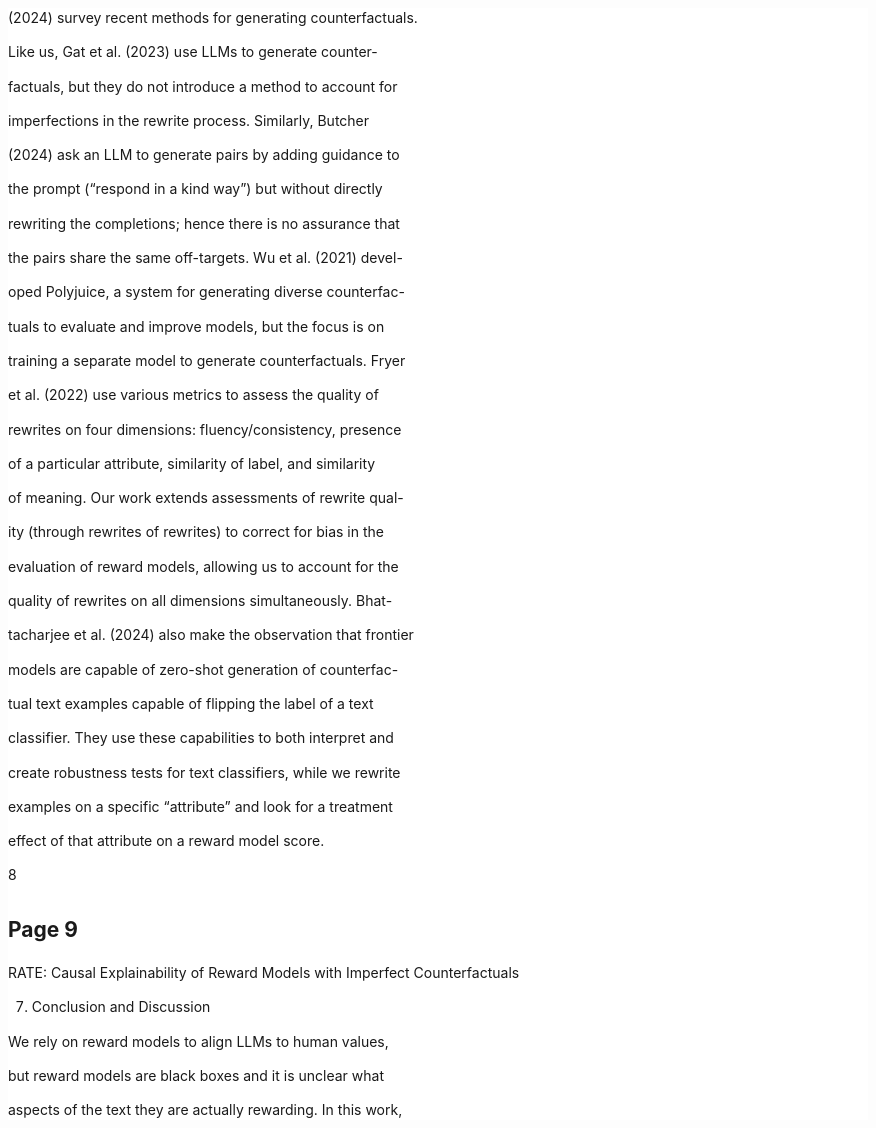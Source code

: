 (2024) survey recent methods for generating counterfactuals.

Like us, Gat et al. (2023) use LLMs to generate counter-

factuals, but they do not introduce a method to account for

imperfections in the rewrite process. Similarly, Butcher

(2024) ask an LLM to generate pairs by adding guidance to

the prompt (“respond in a kind way”) but without directly

rewriting the completions; hence there is no assurance that

the pairs share the same off-targets. Wu et al. (2021) devel-

oped Polyjuice, a system for generating diverse counterfac-

tuals to evaluate and improve models, but the focus is on

training a separate model to generate counterfactuals. Fryer

et al. (2022) use various metrics to assess the quality of

rewrites on four dimensions: fluency/consistency, presence

of a particular attribute, similarity of label, and similarity

of meaning. Our work extends assessments of rewrite qual-

ity (through rewrites of rewrites) to correct for bias in the

evaluation of reward models, allowing us to account for the

quality of rewrites on all dimensions simultaneously. Bhat-

tacharjee et al. (2024) also make the observation that frontier

models are capable of zero-shot generation of counterfac-

tual text examples capable of flipping the label of a text

classifier. They use these capabilities to both interpret and

create robustness tests for text classifiers, while we rewrite

examples on a specific “attribute” and look for a treatment

effect of that attribute on a reward model score.

8

## Page 9

RATE: Causal Explainability of Reward Models with Imperfect Counterfactuals

7. Conclusion and Discussion

We rely on reward models to align LLMs to human values,

but reward models are black boxes and it is unclear what

aspects of the text they are actually rewarding. In this work,
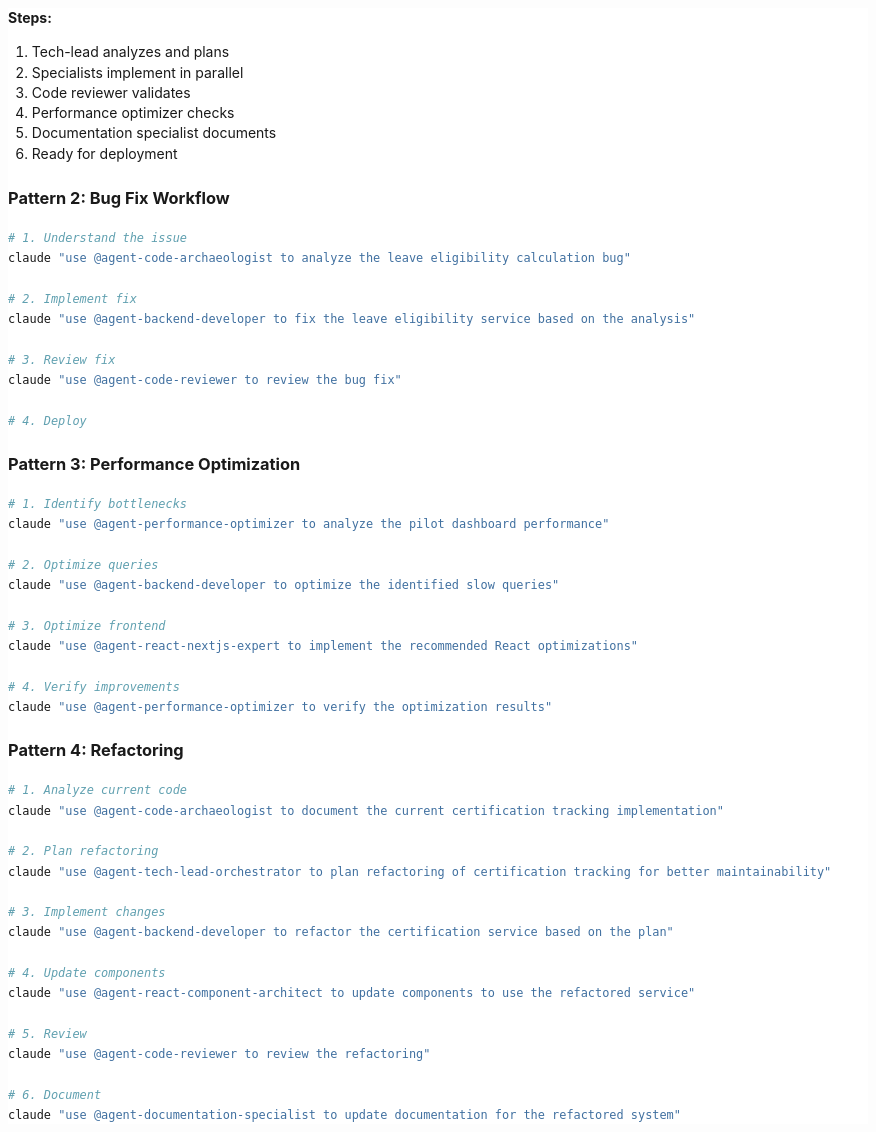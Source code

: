 **Steps:**
1. Tech-lead analyzes and plans
2. Specialists implement in parallel
3. Code reviewer validates
4. Performance optimizer checks
5. Documentation specialist documents
6. Ready for deployment

### Pattern 2: Bug Fix Workflow

```bash
# 1. Understand the issue
claude "use @agent-code-archaeologist to analyze the leave eligibility calculation bug"

# 2. Implement fix
claude "use @agent-backend-developer to fix the leave eligibility service based on the analysis"

# 3. Review fix
claude "use @agent-code-reviewer to review the bug fix"

# 4. Deploy
```

### Pattern 3: Performance Optimization

```bash
# 1. Identify bottlenecks
claude "use @agent-performance-optimizer to analyze the pilot dashboard performance"

# 2. Optimize queries
claude "use @agent-backend-developer to optimize the identified slow queries"

# 3. Optimize frontend
claude "use @agent-react-nextjs-expert to implement the recommended React optimizations"

# 4. Verify improvements
claude "use @agent-performance-optimizer to verify the optimization results"
```

### Pattern 4: Refactoring

```bash
# 1. Analyze current code
claude "use @agent-code-archaeologist to document the current certification tracking implementation"

# 2. Plan refactoring
claude "use @agent-tech-lead-orchestrator to plan refactoring of certification tracking for better maintainability"

# 3. Implement changes
claude "use @agent-backend-developer to refactor the certification service based on the plan"

# 4. Update components
claude "use @agent-react-component-architect to update components to use the refactored service"

# 5. Review
claude "use @agent-code-reviewer to review the refactoring"

# 6. Document
claude "use @agent-documentation-specialist to update documentation for the refactored system"
```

——————————

• [PROBLEM TO WORK ON]
Take the records from their first line through the line containing "tuals to evaluate" and please return exactly those lines, both ends included, minus the pictures.

• [COMPLETED TASK]
Source code

: (2024) survey recent methods for generating counterfactuals.

Like us, Gat et al. (2023) use LLMs to generate counter-

factuals, but they do not introduce a method to account for

imperfections in the rewrite process. Similarly, Butcher

(2024) ask an LLM to generate pairs by adding guidance to

the prompt (“respond in a kind way”) but without directly

rewriting the completions; hence there is no assurance that

the pairs share the same off-targets. Wu et al. (2021) devel-

oped Polyjuice, a system for generating diverse counterfac-

tuals to evaluate and improve models, but the focus is on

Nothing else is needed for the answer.